To be honest, I've been a little apprehensive (read: scared beyond reason) about having a girl. I doubted seriously whether I was equipped to be a mom of a daughter, and if I had what it takes to raise a daughter who is confident, strong, Godly, kind, gracious, and fierce. A daughter who knows who she is (separate from who I am or who anyone expects her to be). But God has really changed my heart and allowed me to relinquish that need for control, to overcome that fear that I will screw things up royally. Our children have a purpose that is completely separate from me and my expectations, and it's such an honor to be entrusted with the task of helping her discover her identity.
What's even more precious to us is what her name actually means. Eva means "life," which was a prayer of mine when we lost our previous baby. I wanted more than anything "for God to put life inside of me again." My soul ached for that. Caroline means "song of happiness." It's hard to explain, really, but that couldn't be more perfect. You see, I've felt from a young age the call to be a worshiper; I've written many songs and love nothing more than to be involved in worship ministry, to help welcome the life-changing presence of God so that others can experience Him like never before. It's one area of my life that is so sacred, but also that the devil has attacked so heavily. My miscarriage actually happened while I was playing bass on stage to one of my favorite worship songs during the middle of a church service, which has been a difficult issue to move past. I remember vividly one Sunday where I was scheduled for that same church campus, to play that same song, and during rehearsal, I kept breaking down into tears. That evening, I shared with our worship team before the service that I was struggling, and they prayed over me. It was then that I experienced such emotional healing and freedom from my grief. The next week, I found out I was pregnant with Eva. I'm so thankful that we serve a God who redeems our brokenness and painful experiences!

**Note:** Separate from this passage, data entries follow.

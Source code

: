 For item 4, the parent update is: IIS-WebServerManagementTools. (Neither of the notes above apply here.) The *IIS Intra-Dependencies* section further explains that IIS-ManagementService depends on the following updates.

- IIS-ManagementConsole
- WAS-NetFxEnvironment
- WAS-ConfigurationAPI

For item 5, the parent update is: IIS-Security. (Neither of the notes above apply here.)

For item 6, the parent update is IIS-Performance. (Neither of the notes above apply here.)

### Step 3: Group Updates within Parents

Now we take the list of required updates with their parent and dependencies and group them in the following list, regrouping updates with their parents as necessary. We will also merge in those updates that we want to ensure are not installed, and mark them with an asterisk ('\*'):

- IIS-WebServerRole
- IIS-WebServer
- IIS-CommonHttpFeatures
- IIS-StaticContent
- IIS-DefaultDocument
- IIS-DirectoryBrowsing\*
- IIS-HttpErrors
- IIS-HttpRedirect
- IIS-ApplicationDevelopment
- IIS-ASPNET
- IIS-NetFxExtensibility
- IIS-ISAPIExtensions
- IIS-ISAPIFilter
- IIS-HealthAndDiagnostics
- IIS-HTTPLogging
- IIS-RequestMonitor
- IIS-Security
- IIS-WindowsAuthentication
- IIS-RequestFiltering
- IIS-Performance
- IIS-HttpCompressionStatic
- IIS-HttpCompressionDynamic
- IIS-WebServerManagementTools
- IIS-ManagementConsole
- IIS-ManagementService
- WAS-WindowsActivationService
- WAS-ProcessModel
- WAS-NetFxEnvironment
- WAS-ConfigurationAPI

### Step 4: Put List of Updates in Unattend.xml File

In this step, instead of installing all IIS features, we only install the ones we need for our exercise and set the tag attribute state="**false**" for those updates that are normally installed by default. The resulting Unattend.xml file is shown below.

On the lighter side, do you know what else is fun? Baby girl items on Pinterest! I created a pin board dedicated to Eva and my dreams for her nursery and wardrobe. A few of my favorite items so far:
1. These emerald green moccasins. Seriously? How cute are these?!
2. A pair of bold floral leggings.
3. This adorable cotton blouse.
4. This mint herringbone crib sheet.
5. This Rifle Paper Co. marigold art print.
Eva's nursery is mostly a neutral palette: cream walls, white curtains, cream glider, espresso-finish crib and changing table. So I'm planning to incorporate pops of navy, mustard, teal, minty aqua, and gold. I'm really excited about this quilt I ordered from Pottery Barn kids, and I've been eyeing this accent pillow from West Elm. I also just picked up this West Elm rose gold lamp, which I think will go perfectly in her room!
To spruce up the changing table a bit, I changed out the hardware with some knobs from Anthropologie and Hobby Lobby. I love how it's all coming together!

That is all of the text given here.